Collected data
========================================================================

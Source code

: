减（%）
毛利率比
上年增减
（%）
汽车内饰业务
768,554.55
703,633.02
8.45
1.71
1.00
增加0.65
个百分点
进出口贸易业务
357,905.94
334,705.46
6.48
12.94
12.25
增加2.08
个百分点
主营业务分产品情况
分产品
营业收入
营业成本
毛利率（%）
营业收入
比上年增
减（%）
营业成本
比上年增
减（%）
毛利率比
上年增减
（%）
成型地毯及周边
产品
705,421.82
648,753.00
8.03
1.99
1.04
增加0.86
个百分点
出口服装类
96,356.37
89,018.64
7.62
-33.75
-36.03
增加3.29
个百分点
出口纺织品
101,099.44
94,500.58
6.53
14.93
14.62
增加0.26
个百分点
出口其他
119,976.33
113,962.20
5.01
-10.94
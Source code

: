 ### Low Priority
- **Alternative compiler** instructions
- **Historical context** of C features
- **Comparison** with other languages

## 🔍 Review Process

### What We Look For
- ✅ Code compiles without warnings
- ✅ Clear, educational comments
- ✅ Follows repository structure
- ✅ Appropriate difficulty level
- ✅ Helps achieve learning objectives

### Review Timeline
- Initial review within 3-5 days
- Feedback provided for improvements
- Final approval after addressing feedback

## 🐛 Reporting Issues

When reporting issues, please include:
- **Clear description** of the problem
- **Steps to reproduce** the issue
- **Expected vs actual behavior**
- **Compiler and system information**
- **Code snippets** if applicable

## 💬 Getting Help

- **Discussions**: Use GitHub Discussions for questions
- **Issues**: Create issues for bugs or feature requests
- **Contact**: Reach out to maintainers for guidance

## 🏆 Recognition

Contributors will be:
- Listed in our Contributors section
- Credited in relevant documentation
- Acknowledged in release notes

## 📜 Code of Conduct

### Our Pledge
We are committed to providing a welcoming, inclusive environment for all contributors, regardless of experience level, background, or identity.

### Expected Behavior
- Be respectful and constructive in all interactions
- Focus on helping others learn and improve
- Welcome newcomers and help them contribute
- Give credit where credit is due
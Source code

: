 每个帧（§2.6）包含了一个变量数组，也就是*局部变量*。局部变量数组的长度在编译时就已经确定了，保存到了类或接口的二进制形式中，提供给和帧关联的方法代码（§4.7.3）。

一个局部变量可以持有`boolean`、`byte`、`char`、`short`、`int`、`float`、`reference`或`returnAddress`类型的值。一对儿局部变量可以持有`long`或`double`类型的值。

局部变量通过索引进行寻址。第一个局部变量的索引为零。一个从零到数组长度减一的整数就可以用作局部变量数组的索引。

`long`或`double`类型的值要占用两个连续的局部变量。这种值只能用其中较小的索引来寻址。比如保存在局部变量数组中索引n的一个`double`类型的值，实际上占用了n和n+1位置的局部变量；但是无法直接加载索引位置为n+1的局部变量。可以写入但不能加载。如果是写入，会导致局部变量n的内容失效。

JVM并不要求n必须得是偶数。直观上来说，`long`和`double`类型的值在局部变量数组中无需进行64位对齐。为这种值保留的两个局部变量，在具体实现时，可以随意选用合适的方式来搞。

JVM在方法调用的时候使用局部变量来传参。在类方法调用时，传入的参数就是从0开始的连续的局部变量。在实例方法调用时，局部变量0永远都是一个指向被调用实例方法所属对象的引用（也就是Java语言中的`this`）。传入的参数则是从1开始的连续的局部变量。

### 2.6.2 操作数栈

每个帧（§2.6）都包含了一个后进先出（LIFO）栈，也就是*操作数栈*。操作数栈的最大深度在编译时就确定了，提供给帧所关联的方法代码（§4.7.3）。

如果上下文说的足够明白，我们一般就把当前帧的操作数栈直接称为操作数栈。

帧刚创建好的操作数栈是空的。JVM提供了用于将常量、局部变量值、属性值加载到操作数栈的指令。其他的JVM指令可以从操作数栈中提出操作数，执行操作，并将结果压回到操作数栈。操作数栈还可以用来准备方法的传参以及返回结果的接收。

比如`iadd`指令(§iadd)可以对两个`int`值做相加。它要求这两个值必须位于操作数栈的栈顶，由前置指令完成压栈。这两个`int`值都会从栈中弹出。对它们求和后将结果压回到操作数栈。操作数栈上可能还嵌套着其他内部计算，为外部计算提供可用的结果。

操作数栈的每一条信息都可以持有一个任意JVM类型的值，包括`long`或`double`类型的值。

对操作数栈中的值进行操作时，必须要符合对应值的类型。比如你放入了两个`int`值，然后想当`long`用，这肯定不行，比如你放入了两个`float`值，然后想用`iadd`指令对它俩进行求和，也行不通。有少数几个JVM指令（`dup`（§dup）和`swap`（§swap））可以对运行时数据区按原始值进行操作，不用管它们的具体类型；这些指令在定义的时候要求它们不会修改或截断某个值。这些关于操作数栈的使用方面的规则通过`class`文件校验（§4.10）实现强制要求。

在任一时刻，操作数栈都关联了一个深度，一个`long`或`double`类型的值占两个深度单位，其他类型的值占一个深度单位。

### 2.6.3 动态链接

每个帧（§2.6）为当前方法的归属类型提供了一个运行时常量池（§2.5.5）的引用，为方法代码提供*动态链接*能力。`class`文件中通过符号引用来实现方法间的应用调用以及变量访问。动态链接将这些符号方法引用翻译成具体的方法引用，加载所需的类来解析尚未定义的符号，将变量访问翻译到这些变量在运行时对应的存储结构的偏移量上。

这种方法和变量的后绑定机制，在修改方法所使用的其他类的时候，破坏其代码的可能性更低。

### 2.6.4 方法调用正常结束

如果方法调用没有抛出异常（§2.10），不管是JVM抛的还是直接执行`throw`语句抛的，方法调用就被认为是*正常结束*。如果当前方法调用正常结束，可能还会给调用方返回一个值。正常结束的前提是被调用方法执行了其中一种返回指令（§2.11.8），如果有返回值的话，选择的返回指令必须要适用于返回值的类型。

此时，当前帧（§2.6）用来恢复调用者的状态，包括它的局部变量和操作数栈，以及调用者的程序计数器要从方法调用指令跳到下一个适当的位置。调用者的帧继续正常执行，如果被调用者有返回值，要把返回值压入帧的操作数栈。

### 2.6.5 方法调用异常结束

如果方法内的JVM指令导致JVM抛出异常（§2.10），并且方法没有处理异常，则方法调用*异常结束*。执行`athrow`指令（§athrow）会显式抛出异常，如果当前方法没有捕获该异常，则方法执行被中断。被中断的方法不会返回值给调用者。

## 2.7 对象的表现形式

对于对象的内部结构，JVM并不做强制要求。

========================================================================

**WORK ITEM**. Set down every entry again, word for word.

**YOUR RESPONSE**.
Source code

:减（%）
毛利率比
上年增减
（%）
汽车内饰业务
768,554.55
703,633.02
8.45
1.71
1.00
增加0.65
个百分点
进出口贸易业务
357,905.94
334,705.46
6.48
12.94
12.25
增加2.08
个百分点
主营业务分产品情况
分产品
营业收入
营业成本
毛利率（%）
营业收入
比上年增
减（%）
营业成本
比上年增
减（%）
毛利率比
上年增减
（%）
成型地毯及周边
产品
705,421.82
648,753.00
8.03
1.99
1.04
增加0.86
个百分点
出口服装类
96,356.37
89,018.64
7.62
-33.75
-36.03
增加3.29
个百分点
出口纺织品
101,099.44
94,500.58
6.53
14.93
14.62
增加0.26
个百分点
出口其他
119,976.33
113,962.20
5.01
-10.94
Source code

: ### Low Priority
- **Alternative compiler** instructions
- **Historical context** of C features
- **Comparison** with other languages

## 🔍 Review Process

### What We Look For
- ✅ Code compiles without warnings
- ✅ Clear, educational comments
- ✅ Follows repository structure
- ✅ Appropriate difficulty level
- ✅ Helps achieve learning objectives

### Review Timeline
- Initial review within 3-5 days
- Feedback provided for improvements
- Final approval after addressing feedback

## 🐛 Reporting Issues

When reporting issues, please include:
- **Clear description** of the problem
- **Steps to reproduce** the issue
- **Expected vs actual behavior**
- **Compiler and system information**
- **Code snippets** if applicable

## 💬 Getting Help

- **Discussions**: Use GitHub Discussions for questions
- **Issues**: Create issues for bugs or feature requests
- **Contact**: Reach out to maintainers for guidance

## 🏆 Recognition

Contributors will be:
- Listed in our Contributors section
- Credited in relevant documentation
- Acknowledged in release notes

## 📜 Code of Conduct

### Our Pledge
We are committed to providing a welcoming, inclusive environment for all contributors, regardless of experience level, background, or identity.

### Expected Behavior
- Be respectful and constructive in all interactions
- Focus on helping others learn and improve
- Welcome newcomers and help them contribute
- Give credit where credit is due
Source code

: 每个帧（§2.6）包含了一个变量数组，也就是*局部变量*。局部变量数组的长度在编译时就已经确定了，保存到了类或接口的二进制形式中，提供给和帧关联的方法代码（§4.7.3）。

一个局部变量可以持有`boolean`、`byte`、`char`、`short`、`int`、`float`、`reference`或`returnAddress`类型的值。一对儿局部变量可以持有`long`或`double`类型的值。

局部变量通过索引进行寻址。第一个局部变量的索引为零。一个从零到数组长度减一的整数就可以用作局部变量数组的索引。

`long`或`double`类型的值要占用两个连续的局部变量。这种值只能用其中较小的索引来寻址。比如保存在局部变量数组中索引n的一个`double`类型的值，实际上占用了n和n+1位置的局部变量；但是无法直接加载索引位置为n+1的局部变量。可以写入但不能加载。如果是写入，会导致局部变量n的内容失效。

JVM并不要求n必须得是偶数。直观上来说，`long`和`double`类型的值在局部变量数组中无需进行64位对齐。为这种值保留的两个局部变量，在具体实现时，可以随意选用合适的方式来搞。

JVM在方法调用的时候使用局部变量来传参。在类方法调用时，传入的参数就是从0开始的连续的局部变量。在实例方法调用时，局部变量0永远都是一个指向被调用实例方法所属对象的引用（也就是Java语言中的`this`）。传入的参数则是从1开始的连续的局部变量。

### 2.6.2 操作数栈

每个帧（§2.6）都包含了一个后进先出（LIFO）栈，也就是*操作数栈*。操作数栈的最大深度在编译时就确定了，提供给帧所关联的方法代码（§4.7.3）。

如果上下文说的足够明白，我们一般就把当前帧的操作数栈直接称为操作数栈。

帧刚创建好的操作数栈是空的。JVM提供了用于将常量、局部变量值、属性值加载到操作数栈的指令。其他的JVM指令可以从操作数栈中提出操作数，执行操作，并将结果压回到操作数栈。操作数栈还可以用来准备方法的传参以及返回结果的接收。

比如`iadd`指令(§iadd)可以对两个`int`值做相加。它要求这两个值必须位于操作数栈的栈顶，由前置指令完成压栈。这两个`int`值都会从栈中弹出。对它们求和后将结果压回到操作数栈。操作数栈上可能还嵌套着其他内部计算，为外部计算提供可用的结果。

操作数栈的每一条信息都可以持有一个任意JVM类型的值，包括`long`或`double`类型的值。

对操作数栈中的值进行操作时，必须要符合对应值的类型。比如你放入了两个`int`值，然后想当`long`用，这肯定不行，比如你放入了两个`float`值，然后想用`iadd`指令对它俩进行求和，也行不通。有少数几个JVM指令（`dup`（§dup）和`swap`（§swap））可以对运行时数据区按原始值进行操作，不用管它们的具体类型；这些指令在定义的时候要求它们不会修改或截断某个值。这些关于操作数栈的使用方面的规则通过`class`文件校验（§4.10）实现强制要求。

在任一时刻，操作数栈都关联了一个深度，一个`long`或`double`类型的值占两个深度单位，其他类型的值占一个深度单位。

### 2.6.3 动态链接

每个帧（§2.6）为当前方法的归属类型提供了一个运行时常量池（§2.5.5）的引用，为方法代码提供*动态链接*能力。`class`文件中通过符号引用来实现方法间的应用调用以及变量访问。动态链接将这些符号方法引用翻译成具体的方法引用，加载所需的类来解析尚未定义的符号，将变量访问翻译到这些变量在运行时对应的存储结构的偏移量上。

这种方法和变量的后绑定机制，在修改方法所使用的其他类的时候，破坏其代码的可能性更低。

### 2.6.4 方法调用正常结束

如果方法调用没有抛出异常（§2.10），不管是JVM抛的还是直接执行`throw`语句抛的，方法调用就被认为是*正常结束*。如果当前方法调用正常结束，可能还会给调用方返回一个值。正常结束的前提是被调用方法执行了其中一种返回指令（§2.11.8），如果有返回值的话，选择的返回指令必须要适用于返回值的类型。

此时，当前帧（§2.6）用来恢复调用者的状态，包括它的局部变量和操作数栈，以及调用者的程序计数器要从方法调用指令跳到下一个适当的位置。调用者的帧继续正常执行，如果被调用者有返回值，要把返回值压入帧的操作数栈。

### 2.6.5 方法调用异常结束

如果方法内的JVM指令导致JVM抛出异常（§2.10），并且方法没有处理异常，则方法调用*异常结束*。执行`athrow`指令（§athrow）会显式抛出异常，如果当前方法没有捕获该异常，则方法执行被中断。被中断的方法不会返回值给调用者。

## 2.7 对象的表现形式

对于对象的内部结构，JVM并不做强制要求。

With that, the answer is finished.